If the Chinese real estate “bubble” bursts…

The above warning was given by the Japan Center for Economic Research (JCER) in a new report published on December 19. JCER’s report outlines GDP growth forecasts for 18 Asia-Pacific economies through 2035, with annual updates reflecting the latest policy situation and economic conditions.

China’s economy has been affected by the above difficulties real estate market over the past 2 years. JCER warns that giving unreasonable reactions may cause ominous consequences for the economy.

The Government’s plan to increase support for real estate companies may also place an excessive burden on the financial system Stagnant home sales and plunging prices could cause defaults on bank loans to spike and cause a widespread financial crisis at small and medium-sized banks.

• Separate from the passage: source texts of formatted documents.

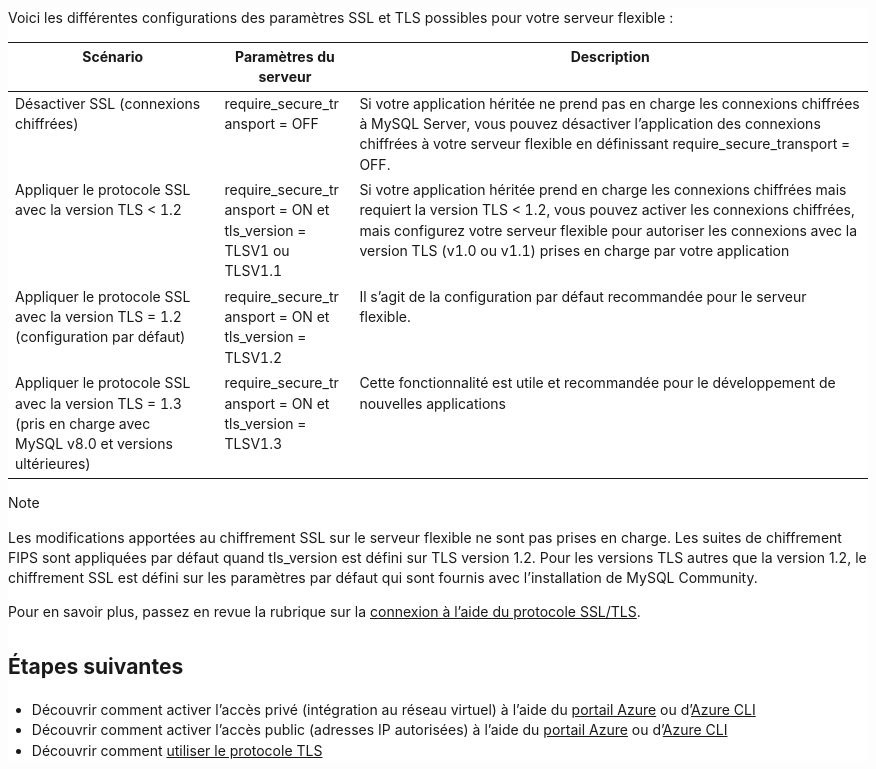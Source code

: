Voici les différentes configurations des paramètres SSL et TLS possibles pour votre serveur flexible :

| Scénario   | Paramètres du serveur      | Description                                    |
|------------|--------------------------------|------------------------------------------------|
|Désactiver SSL (connexions chiffrées) | require_secure_transport = OFF |Si votre application héritée ne prend pas en charge les connexions chiffrées à MySQL Server, vous pouvez désactiver l’application des connexions chiffrées à votre serveur flexible en définissant require_secure_transport = OFF.|
|Appliquer le protocole SSL avec la version TLS < 1.2 | require_secure_transport = ON et tls_version = TLSV1 ou TLSV1.1| Si votre application héritée prend en charge les connexions chiffrées mais requiert la version TLS < 1.2, vous pouvez activer les connexions chiffrées, mais configurez votre serveur flexible pour autoriser les connexions avec la version TLS (v1.0 ou v1.1) prises en charge par votre application|
|Appliquer le protocole SSL avec la version TLS = 1.2 (configuration par défaut)|require_secure_transport = ON et tls_version = TLSV1.2| Il s’agit de la configuration par défaut recommandée pour le serveur flexible.|
|Appliquer le protocole SSL avec la version TLS = 1.3 (pris en charge avec MySQL v8.0 et versions ultérieures)| require_secure_transport = ON et tls_version = TLSV1.3| Cette fonctionnalité est utile et recommandée pour le développement de nouvelles applications|

> [!Note]
> Les modifications apportées au chiffrement SSL sur le serveur flexible ne sont pas prises en charge. Les suites de chiffrement FIPS sont appliquées par défaut quand tls_version est défini sur TLS version 1.2. Pour les versions TLS autres que la version 1.2, le chiffrement SSL est défini sur les paramètres par défaut qui sont fournis avec l’installation de MySQL Community.

Pour en savoir plus, passez en revue la rubrique sur la [connexion à l’aide du protocole SSL/TLS](how-to-connect-tls-ssl.md). 


## <a name="next-steps"></a>Étapes suivantes
* Découvrir comment activer l’accès privé (intégration au réseau virtuel) à l’aide du [portail Azure](how-to-manage-virtual-network-portal.md) ou d’[Azure CLI](how-to-manage-virtual-network-cli.md)
* Découvrir comment activer l’accès public (adresses IP autorisées) à l’aide du [portail Azure](how-to-manage-firewall-portal.md) ou d’[Azure CLI](how-to-manage-firewall-cli.md)
* Découvrir comment [utiliser le protocole TLS](how-to-connect-tls-ssl.md)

Background China’s economy has been affected by difficulties in the real estate market over the past 2 years (Photo: Getty Images).

According to JCER forecasts The bursting of China’s real estate “bubble” could occur in 2027. Investments in infrastructure and other sectors are likely to slow significantly as the Government prioritizes debt repayment.

According to the real estate “bubble” scenario, China’s real growth rate will be zero by 2027. This is in stark contrast to the 32% in the scenario without an economic crisis. What a big deal. After 2029, China’s growth rate will fluctuate below the 15% threshold.

China aims to double its GDP by 2035 to be on par with mid-range developed countries and reach 20,000. -30,000 USD.

However, even in the base case, China’s real growth rate will continue to slow and fall to below 3% in 2029 and then below 2% in 2035.

JCER also calculated a scenario in which China pushes forward with reforms to reverse cooling economic growth. In this scenario, the Government’s priority in handling bad debts will help reduce financial risks. In this scenario, China could achieve real growth of 25% by 2035.